Four months after Johnson & Johnson spent $3bn to acquire the private US biotech Halda Therapeutics, the target company’s second pipeline asset is entering its first-in-human study. That project, HLD-0117, hits the estrogen receptor, and like Halda’s lead, the androgen receptor-targeting HLD-0915, it uses a novel modality that Halda christened "Riptac".
The phase 1 start has been revealed in the latest new listings on the clinicaltrials.gov registry, which also disclose a new clinical player in pan-mutant PI3Kα inhibition, as well as yet another Steap2-targeting asset from AstraZeneca; Astra’s latest move means that this company is now developing anti-Steap2 projects across five distinct approaches.
Halda’s Riptac (regulated induced proximity targeting chimera) approach involves the simultaneous binding of a tumour-specific antigen – ER in the case of HLD-0117 – and a protein with an essential function for cell survival, with the resulting formation of a complex that disrupts the essential protein and triggers tumour cell death.
Evidently J&J was sufficiently sold on this approach by early human data from HLD-0915’s prostate cancer trial last October to buy Halda for $3.05bn a month later. Now it’s setting out to show that HLD-0117 can repeat the Riptac trick, this time in HER2-negative breast cancer; ER-targeting Riptacs featured in a preclinical presentation at last year’s San Antonio Breast Cancer Symposium.
Steap2
Astra has emerged as a key player in Steap2, a target with a role in prostate cancer, and until now had four relevant assets: the ADC AZD0516, the Car-T therapy AZD0754, the radiopharmaceutical AZD2284, and the T-cell engager AZD6621.
To these it’s now adding another T-cell engager, AZD8359, which started its phase 1 Crius-1 study earlier this month.
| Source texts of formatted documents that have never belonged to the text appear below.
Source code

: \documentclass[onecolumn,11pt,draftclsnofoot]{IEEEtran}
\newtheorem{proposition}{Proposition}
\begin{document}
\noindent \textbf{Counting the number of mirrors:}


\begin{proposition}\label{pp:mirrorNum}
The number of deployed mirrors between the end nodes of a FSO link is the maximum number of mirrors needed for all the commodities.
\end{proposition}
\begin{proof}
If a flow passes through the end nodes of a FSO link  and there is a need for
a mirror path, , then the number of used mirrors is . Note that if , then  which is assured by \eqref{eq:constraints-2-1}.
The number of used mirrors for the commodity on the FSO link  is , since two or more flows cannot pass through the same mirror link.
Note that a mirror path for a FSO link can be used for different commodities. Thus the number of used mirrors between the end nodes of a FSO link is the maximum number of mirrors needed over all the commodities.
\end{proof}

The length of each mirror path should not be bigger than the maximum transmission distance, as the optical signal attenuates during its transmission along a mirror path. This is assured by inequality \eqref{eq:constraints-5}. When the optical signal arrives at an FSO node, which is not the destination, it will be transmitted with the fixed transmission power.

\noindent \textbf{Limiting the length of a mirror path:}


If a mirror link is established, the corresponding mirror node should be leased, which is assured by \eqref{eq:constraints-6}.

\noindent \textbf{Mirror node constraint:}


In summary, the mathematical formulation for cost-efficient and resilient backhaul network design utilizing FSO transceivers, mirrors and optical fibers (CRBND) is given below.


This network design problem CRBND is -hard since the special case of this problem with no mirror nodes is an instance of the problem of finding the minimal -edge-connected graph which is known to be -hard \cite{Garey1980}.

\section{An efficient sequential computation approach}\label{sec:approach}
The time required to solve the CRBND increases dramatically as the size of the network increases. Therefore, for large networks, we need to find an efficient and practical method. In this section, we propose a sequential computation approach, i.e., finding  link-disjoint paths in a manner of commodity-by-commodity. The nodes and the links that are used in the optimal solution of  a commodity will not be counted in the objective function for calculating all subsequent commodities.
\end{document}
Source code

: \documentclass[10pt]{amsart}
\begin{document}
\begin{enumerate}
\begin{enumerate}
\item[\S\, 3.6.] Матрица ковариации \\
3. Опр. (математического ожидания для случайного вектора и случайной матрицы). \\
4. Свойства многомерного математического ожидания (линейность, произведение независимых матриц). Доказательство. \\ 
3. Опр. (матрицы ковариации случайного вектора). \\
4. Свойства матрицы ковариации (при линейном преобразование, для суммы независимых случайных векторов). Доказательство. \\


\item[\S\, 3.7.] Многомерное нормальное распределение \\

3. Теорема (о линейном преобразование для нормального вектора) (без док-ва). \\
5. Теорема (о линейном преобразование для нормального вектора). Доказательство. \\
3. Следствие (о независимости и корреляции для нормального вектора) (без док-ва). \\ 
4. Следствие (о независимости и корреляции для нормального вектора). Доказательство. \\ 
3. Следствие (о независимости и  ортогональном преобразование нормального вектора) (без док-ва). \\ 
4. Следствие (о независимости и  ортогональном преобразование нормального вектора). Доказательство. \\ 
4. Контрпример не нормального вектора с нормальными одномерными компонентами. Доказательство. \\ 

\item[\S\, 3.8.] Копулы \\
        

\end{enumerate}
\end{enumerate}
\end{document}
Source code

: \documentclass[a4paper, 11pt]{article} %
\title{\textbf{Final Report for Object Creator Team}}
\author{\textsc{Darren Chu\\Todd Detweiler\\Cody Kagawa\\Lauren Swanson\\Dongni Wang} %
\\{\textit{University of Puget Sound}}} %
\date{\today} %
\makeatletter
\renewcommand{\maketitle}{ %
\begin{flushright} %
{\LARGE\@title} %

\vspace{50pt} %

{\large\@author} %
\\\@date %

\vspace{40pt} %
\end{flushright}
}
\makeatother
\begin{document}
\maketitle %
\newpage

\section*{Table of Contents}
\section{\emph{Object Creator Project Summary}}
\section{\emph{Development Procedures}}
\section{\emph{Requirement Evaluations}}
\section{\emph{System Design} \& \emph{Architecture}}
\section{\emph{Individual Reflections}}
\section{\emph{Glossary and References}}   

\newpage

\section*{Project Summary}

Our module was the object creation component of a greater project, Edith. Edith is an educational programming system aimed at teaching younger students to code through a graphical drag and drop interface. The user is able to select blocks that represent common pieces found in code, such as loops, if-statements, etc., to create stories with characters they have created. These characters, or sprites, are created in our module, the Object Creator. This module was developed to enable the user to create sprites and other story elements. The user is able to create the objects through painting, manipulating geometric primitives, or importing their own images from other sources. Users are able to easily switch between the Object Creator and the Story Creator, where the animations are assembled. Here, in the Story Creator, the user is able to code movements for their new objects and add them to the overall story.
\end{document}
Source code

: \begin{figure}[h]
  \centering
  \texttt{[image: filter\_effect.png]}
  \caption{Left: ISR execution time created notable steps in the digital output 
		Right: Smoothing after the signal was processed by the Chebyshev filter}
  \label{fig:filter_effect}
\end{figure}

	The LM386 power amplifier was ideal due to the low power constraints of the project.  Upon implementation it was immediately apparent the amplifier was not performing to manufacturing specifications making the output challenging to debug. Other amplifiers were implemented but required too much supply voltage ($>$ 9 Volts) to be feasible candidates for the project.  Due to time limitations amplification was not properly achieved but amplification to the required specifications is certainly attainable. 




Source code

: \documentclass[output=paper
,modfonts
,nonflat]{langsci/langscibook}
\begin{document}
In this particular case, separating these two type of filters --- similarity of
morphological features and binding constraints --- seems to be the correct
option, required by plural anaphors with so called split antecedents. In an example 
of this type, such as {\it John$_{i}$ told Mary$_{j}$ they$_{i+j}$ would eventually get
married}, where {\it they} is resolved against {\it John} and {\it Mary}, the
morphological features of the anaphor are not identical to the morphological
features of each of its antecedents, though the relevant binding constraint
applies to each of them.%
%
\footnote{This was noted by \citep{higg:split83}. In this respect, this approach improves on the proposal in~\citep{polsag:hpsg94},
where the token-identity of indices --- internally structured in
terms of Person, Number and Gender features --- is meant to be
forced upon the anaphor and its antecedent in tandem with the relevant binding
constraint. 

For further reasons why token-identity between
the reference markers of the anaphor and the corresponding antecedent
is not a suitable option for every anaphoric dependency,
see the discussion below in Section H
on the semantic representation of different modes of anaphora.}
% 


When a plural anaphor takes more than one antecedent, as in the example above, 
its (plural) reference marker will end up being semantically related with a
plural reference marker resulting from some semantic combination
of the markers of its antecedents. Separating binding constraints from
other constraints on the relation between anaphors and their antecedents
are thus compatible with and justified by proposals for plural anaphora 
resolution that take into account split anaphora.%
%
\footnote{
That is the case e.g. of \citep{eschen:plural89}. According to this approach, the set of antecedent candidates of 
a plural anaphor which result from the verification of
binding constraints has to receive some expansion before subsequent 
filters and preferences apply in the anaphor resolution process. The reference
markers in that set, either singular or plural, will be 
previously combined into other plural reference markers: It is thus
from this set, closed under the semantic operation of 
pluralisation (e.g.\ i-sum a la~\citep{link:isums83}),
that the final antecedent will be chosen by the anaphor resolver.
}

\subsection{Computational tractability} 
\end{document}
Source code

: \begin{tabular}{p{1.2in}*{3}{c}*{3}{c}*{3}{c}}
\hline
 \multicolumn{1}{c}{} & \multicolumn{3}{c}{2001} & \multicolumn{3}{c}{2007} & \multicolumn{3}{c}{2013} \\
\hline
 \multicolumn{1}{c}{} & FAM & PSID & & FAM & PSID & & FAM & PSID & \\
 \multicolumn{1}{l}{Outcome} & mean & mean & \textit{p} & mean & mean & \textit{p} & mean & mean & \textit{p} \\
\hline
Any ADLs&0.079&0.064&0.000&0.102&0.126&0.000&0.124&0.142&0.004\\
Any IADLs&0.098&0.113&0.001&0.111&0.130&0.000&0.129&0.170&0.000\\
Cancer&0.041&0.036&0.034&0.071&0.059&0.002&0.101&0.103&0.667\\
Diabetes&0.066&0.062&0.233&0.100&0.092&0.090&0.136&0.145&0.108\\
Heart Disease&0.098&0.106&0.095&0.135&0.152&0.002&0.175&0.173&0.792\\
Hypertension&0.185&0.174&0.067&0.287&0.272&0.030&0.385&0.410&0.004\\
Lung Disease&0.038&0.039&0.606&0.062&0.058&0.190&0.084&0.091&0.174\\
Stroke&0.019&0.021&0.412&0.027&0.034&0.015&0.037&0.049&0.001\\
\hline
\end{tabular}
AZD6621 and AZD8359 are both T-cell engagers, but they have a key difference; the former uses a multispecific format Astra calls the “TED4 design”, using CD8 guiding as well as an affinity-optimised CD3-binding domain to anchor to T cells.
Meanwhile, AZD8359 uses Astra’s “Titan” technology, whereby CD8-guiding is combined with a TCR-targeting domain, and CD3 is avoided, thereby preventing activation of T regulatory cells. An AACR poster this month disclosed that AZD8359 has two Steap2-targeting arms.
Recently disclosed first-in-human studies*
Elsewhere, interest in pan-mutant PI3Kα inhibition has been driven by takeovers of Synnovation by Novartis, and of Scorpion by Lilly. Now Regor is entering the clinic with its shot at this mechanism, RGT-490; Regor is best known as the originator of a portfolio of CDK4 inhibitors that was licensed to Roche for $850m up front.
With Lilly recently prioritising one of its two anti-Nectin-4 ADCs, the entry of yet another player into this space, Samsung Bioepis’s SBE303, is of interest. So is the start of a phase 1 trial of the LSD1 inhibitor REC-4539, which is the result of the takeover by Recursion of Exscientia in November 2024.
And the private US biotech Eilean Therapeutics is advancing two new molecules into the clinic: a CDK2 inhibitor (at least one of the Roche/Regor assets also has activity at CDK2), and a JAK2 V617F inhibitor. In the latter mechanism Incyte is a key player, with an in-house molecule, INCB160058, as well an an option over Prelude’s PRT12396.